Work request. Report each line of the records where "using" occurs.

Stored data entries.

--------

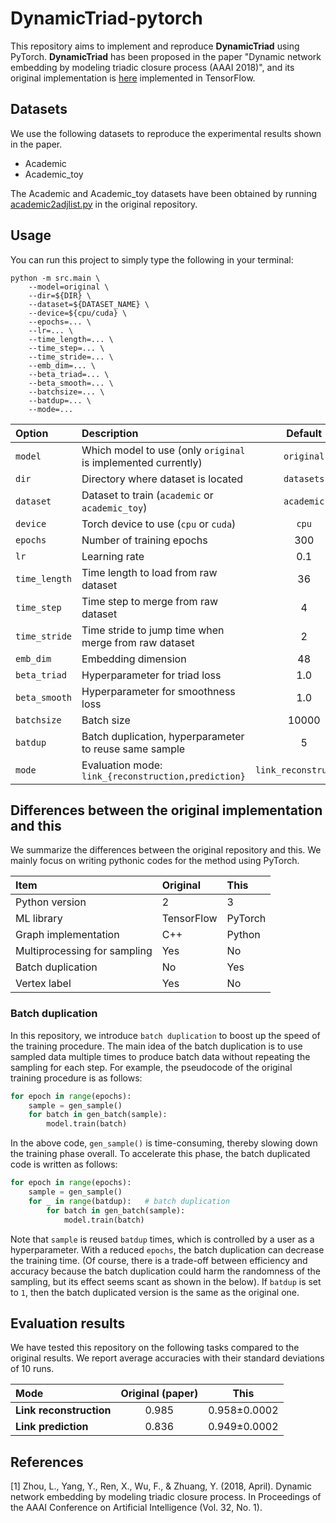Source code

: # DynamicTriad-pytorch
This repository aims to implement and reproduce **DynamicTriad** using PyTorch. 
**DynamicTriad** has been proposed in the paper "Dynamic network embedding by modeling triadic closure process (AAAI 2018)", and its original implementation is [here](https://github.com/luckiezhou/DynamicTriad) implemented in TensorFlow. 

## Datasets
We use the following datasets to reproduce the experimental results shown in the paper. 

* Academic
* Academic_toy

The Academic and Academic_toy datasets have been obtained by running [academic2adjlist.py](https://github.com/luckiezhou/DynamicTriad/blob/master/scripts/academic2adjlist.py)
in the original repository.

## Usage

You can run this project to simply type the following in your terminal:

```shell
python -m src.main \
	--model=original \
	--dir=${DIR} \
	--dataset=${DATASET_NAME} \
	--device=${cpu/cuda} \
	--epochs=... \
	--lr=... \
	--time_length=... \
	--time_step=... \
	--time_stride=... \
	--emb_dim=... \
	--beta_triad=... \
	--beta_smooth=... \
	--batchsize=... \
	--batdup=... \
	--mode=...
```

| **Option** | **Description** | **Default** |
|:--- | :--- | :---: |
| `model` | Which model to use (only `original` is implemented currently) | `original` |
| `dir` | Directory where dataset is located | `datasets`|
|`dataset`| Dataset to train (`academic` or `academic_toy`) | `academic`|
| `device` | Torch device to use (`cpu` or `cuda`) | `cpu`|
| `epochs` | Number of training epochs | 300 |
| `lr` | Learning rate | 0.1 |
| `time_length` | Time length to load from raw dataset | 36 |
| `time_step` | Time step to merge from raw dataset | 4 |
| `time_stride` | Time stride to jump time when merge from raw dataset | 2 |
| `emb_dim` | Embedding dimension | 48 |
| `beta_triad` | Hyperparameter for triad loss | 1.0 |
| `beta_smooth` | Hyperparameter for smoothness loss | 1.0 |
| `batchsize` | Batch size | 10000 |
| `batdup` | Batch duplication, hyperparameter to reuse same sample | 5 |
| `mode` | Evaluation mode: `link_{reconstruction,prediction}` | `link_reconstruction` |

## Differences between the original implementation and this
We summarize the differences between the original repository and this. 
We mainly focus on writing pythonic codes for the method using PyTorch.

| **Item** | **Original** | **This** |
| :--- | :--- | :--- |
| Python version | 2 | 3 |
| ML library | TensorFlow | PyTorch |
| Graph implementation | C++ | Python |
| Multiprocessing for sampling | Yes | No |
| Batch duplication | No | Yes |
| Vertex label | Yes | No |


### Batch duplication
In this repository, we introduce `batch duplication` to boost up the speed of the training procedure. 
The main idea of the batch duplication is to use sampled data multiple times to produce batch data without repeating the sampling for each step. 
For example, the pseudocode of the original training procedure is as follows:

```python
for epoch in range(epochs):
    sample = gen_sample()
    for batch in gen_batch(sample):
        model.train(batch)
```
In the above code, `gen_sample()` is time-consuming, thereby slowing down the training phase overall. 
To accelerate this phase, the batch duplicated code is written as follows:

```python
for epoch in range(epochs):
    sample = gen_sample()
    for _ in range(batdup):   # batch duplication
        for batch in gen_batch(sample):
            model.train(batch)
```
Note that `sample` is reused `batdup` times, which is controlled by a user as a hyperparameter. 
With a reduced `epochs`, the batch duplication can decrease the training time.
(Of course, there is a trade-off between efficiency and accuracy because the batch duplication could harm the randomness of the sampling, but its effect seems scant as shown in the below). 
If `batdup` is set to `1`, then the batch duplicated version is the same as the original one.

## Evaluation results

We have tested this repository on the following tasks compared to the original results. 
We report average accuracies with their standard deviations of 10 runs. 

| **Mode** | **Original (paper)** | **This** |
| :--- | :---: | :---: |
| **Link reconstruction** | 0.985 | 0.958±0.0002 |
| **Link prediction** | 0.836 | 0.949±0.0002 |

## References
[1] Zhou, L., Yang, Y., Ren, X., Wu, F., & Zhuang, Y. (2018, April). Dynamic network embedding by modeling triadic closure process. In Proceedings of the AAAI Conference on Artificial Intelligence (Vol. 32, No. 1).

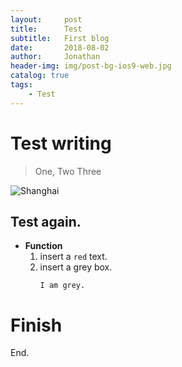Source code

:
 ```yaml
---
layout:     post
title:      Test
subtitle:   First blog
date:       2018-08-02
author:     Jonathan
header-img: img/post-bg-ios9-web.jpg
catalog: true
tags:
    - Test
---
```

# Test writing

> One, Two Three

![Shanghai](https://iaddm.com/wp-content/uploads/2018/05/shanghai-skylines-night.jpg)

## Test again.
- **Function**
  1. insert a `red` text.
  2. insert a grey box.
     ```
     I am grey.
     ```
# Finish
End.
  
    
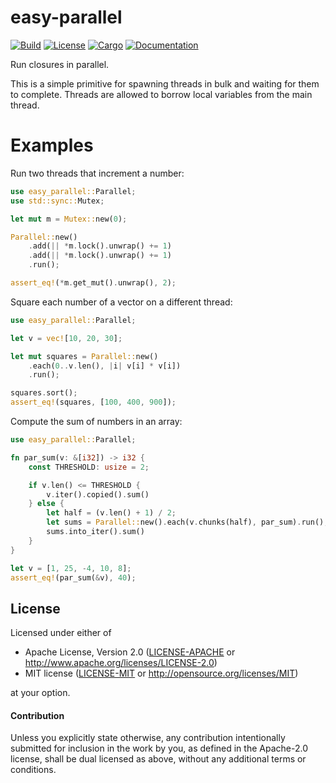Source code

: # easy-parallel

[![Build](https://github.com/stjepang/easy-parallel/workflows/Build%20and%20test/badge.svg)](
https://github.com/stjepang/easy-parallel/actions)
[![License](https://img.shields.io/badge/license-MIT%2FApache--2.0-blue.svg)](
https://github.com/stjepang/easy-parallel)
[![Cargo](https://img.shields.io/crates/v/easy-parallel.svg)](
https://crates.io/crates/easy-parallel)
[![Documentation](https://docs.rs/easy-parallel/badge.svg)](
https://docs.rs/easy-parallel)

Run closures in parallel.

This is a simple primitive for spawning threads in bulk and waiting for them to complete.
Threads are allowed to borrow local variables from the main thread.

# Examples

Run two threads that increment a number:

```rust
use easy_parallel::Parallel;
use std::sync::Mutex;

let mut m = Mutex::new(0);

Parallel::new()
    .add(|| *m.lock().unwrap() += 1)
    .add(|| *m.lock().unwrap() += 1)
    .run();

assert_eq!(*m.get_mut().unwrap(), 2);
```

Square each number of a vector on a different thread:

```rust
use easy_parallel::Parallel;

let v = vec![10, 20, 30];

let mut squares = Parallel::new()
    .each(0..v.len(), |i| v[i] * v[i])
    .run();

squares.sort();
assert_eq!(squares, [100, 400, 900]);
```

Compute the sum of numbers in an array:

```rust
use easy_parallel::Parallel;

fn par_sum(v: &[i32]) -> i32 {
    const THRESHOLD: usize = 2;

    if v.len() <= THRESHOLD {
        v.iter().copied().sum()
    } else {
        let half = (v.len() + 1) / 2;
        let sums = Parallel::new().each(v.chunks(half), par_sum).run();
        sums.into_iter().sum()
    }
}

let v = [1, 25, -4, 10, 8];
assert_eq!(par_sum(&v), 40);
```

## License

Licensed under either of

 * Apache License, Version 2.0 ([LICENSE-APACHE](LICENSE-APACHE) or http://www.apache.org/licenses/LICENSE-2.0)
 * MIT license ([LICENSE-MIT](LICENSE-MIT) or http://opensource.org/licenses/MIT)

at your option.

#### Contribution

Unless you explicitly state otherwise, any contribution intentionally submitted
for inclusion in the work by you, as defined in the Apache-2.0 license, shall be
dual licensed as above, without any additional terms or conditions.

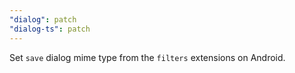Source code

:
 ```yaml
---
"dialog": patch
"dialog-ts": patch
---
```


Set `save` dialog mime type from the `filters` extensions on Android.
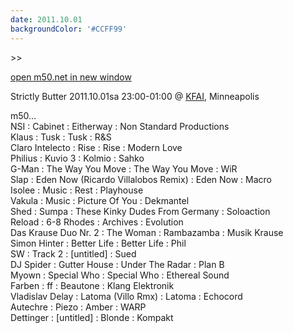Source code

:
 ```yaml
---
date: 2011.10.01
backgroundColor: '#CCFF99'
---
```


\>>

[open m50.net in new window  
](http://m50.net/)  

Strictly Butter 2011.10.01sa 23:00-01:00 @ [KFAI](http://www.kfai.org/), Minneapolis  

m50...  
NSI : Cabinet : Eitherway : Non Standard Productions  
Klaus : Tusk : Tusk : R&S  
Claro Intelecto : Rise : Rise : Modern Love  
Philius : Kuvio 3 : Kolmio : Sahko  
G-Man : The Way You Move : The Way You Move : WiR  
Slap : Eden Now (Ricardo Villalobos Remix) : Eden Now : Macro  
Isolee : Music : Rest : Playhouse  
Vakula : Music : Picture Of You : Dekmantel  
Shed : Sumpa : These Kinky Dudes From Germany : Soloaction  
Reload : 6-8 Rhodes : Archives : Evolution  
Das Krause Duo Nr. 2 : The Woman : Rambazamba : Musik Krause  
Simon Hinter : Better Life : Better Life : Phil  
SW : Track 2 : \[untitled\] : Sued  
DJ Spider : Gutter House : Under The Radar : Plan B  
Myown : Special Who : Special Who : Ethereal Sound  
Farben : ff : Beautone : Klang Elektronik  
Vladislav Delay : Latoma (Villo Rmx) : Latoma : Echocord  
Autechre : Piezo : Amber : WARP  
Dettinger : \[untitled\] : Blonde : Kompakt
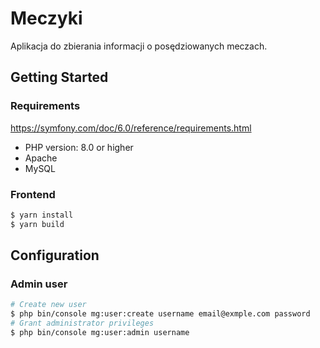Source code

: # Meczyki

Aplikacja do zbierania informacji o posędziowanych meczach.

## Getting Started

### Requirements

https://symfony.com/doc/6.0/reference/requirements.html

* PHP version: 8.0 or higher
* Apache
* MySQL

### Frontend

```bash
$ yarn install
$ yarn build
```

## Configuration

### Admin user

```bash
# Create new user
$ php bin/console mg:user:create username email@exmple.com password
# Grant administrator privileges
$ php bin/console mg:user:admin username
```
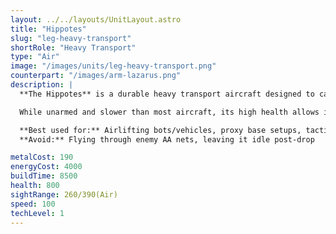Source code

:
 ```yaml
---
layout: ../../layouts/UnitLayout.astro
title: "Hippotes"
slug: "leg-heavy-transport"
shortRole: "Heavy Transport"
type: "Air"
image: "/images/units/leg-heavy-transport.png"
counterpart: "/images/arm-lazarus.png"
description: |
  **The Hippotes** is a durable heavy transport aircraft designed to carry Legion units across otherwise impassable terrain. With a reinforced frame and significant cargo capacity, it’s ideal for setting up proxy attacks, evacuating factories, or inserting forces behind enemy lines.

  While unarmed and slower than most aircraft, its high health allows it to survive light AA fire — but only briefly. Use the Hippotes to deliver bots or vehicles over water, cliffs, or choke points, enabling strategic flexibility far beyond walking range.

  **Best used for:** Airlifting bots/vehicles, proxy base setups, tactical redeployment  
  **Avoid:** Flying through enemy AA nets, leaving it idle post-drop

metalCost: 190
energyCost: 4000
buildTime: 8500
health: 800
sightRange: 260/390(Air)
speed: 100
techLevel: 1
---
```

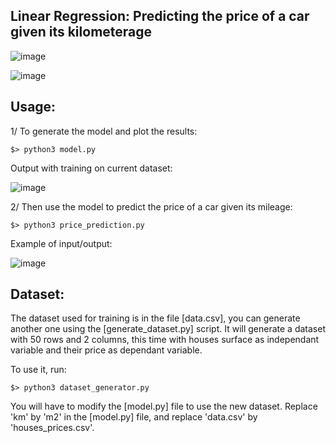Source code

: ## Linear Regression: Predicting the price of a car given its kilometerage


![image](https://user-images.githubusercontent.com/91064070/213888620-6b488e8f-0164-4655-a442-af6fe28b1bb3.png)

![image](https://user-images.githubusercontent.com/91064070/213887705-0a1ac769-e042-4d45-a0c6-717af65efeea.png)


## Usage:

1/ To generate the model and plot the results:
```shell
$> python3 model.py
```
Output with training on current dataset:

![image](https://user-images.githubusercontent.com/91064070/216846935-89e01976-6d3a-4b61-9c78-eff276d32d33.png)

2/ Then use the model to predict the price of a car given its mileage:
```shell
$> python3 price_prediction.py
```

Example of input/output:

![image](https://user-images.githubusercontent.com/91064070/216846997-d7bf4d3e-584c-416f-9f22-1bdd31298c6f.png)


## Dataset:

The dataset used for training is in the file [data.csv], you can generate another one using the [generate_dataset.py] script. It will generate a dataset with 50 rows and 2 columns, this time with houses surface as independant variable and their price as dependant variable.

To use it, run:
```shell
$> python3 dataset_generator.py
```

You will have to modify the [model.py] file to use the new dataset. Replace 'km' by 'm2' in the [model.py] file, and replace 'data.csv'  by 'houses_prices.csv'.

--------

Response to the task.
This repository aims to implement and reproduce **DynamicTriad** using PyTorch. 
We mainly focus on writing pythonic codes for the method using PyTorch.
The dataset used for training is in the file [data.csv], you can generate another one using the [generate_dataset.py] script. It will generate a dataset with 50 rows and 2 columns, this time with houses surface as independant variable and their price as dependant variable.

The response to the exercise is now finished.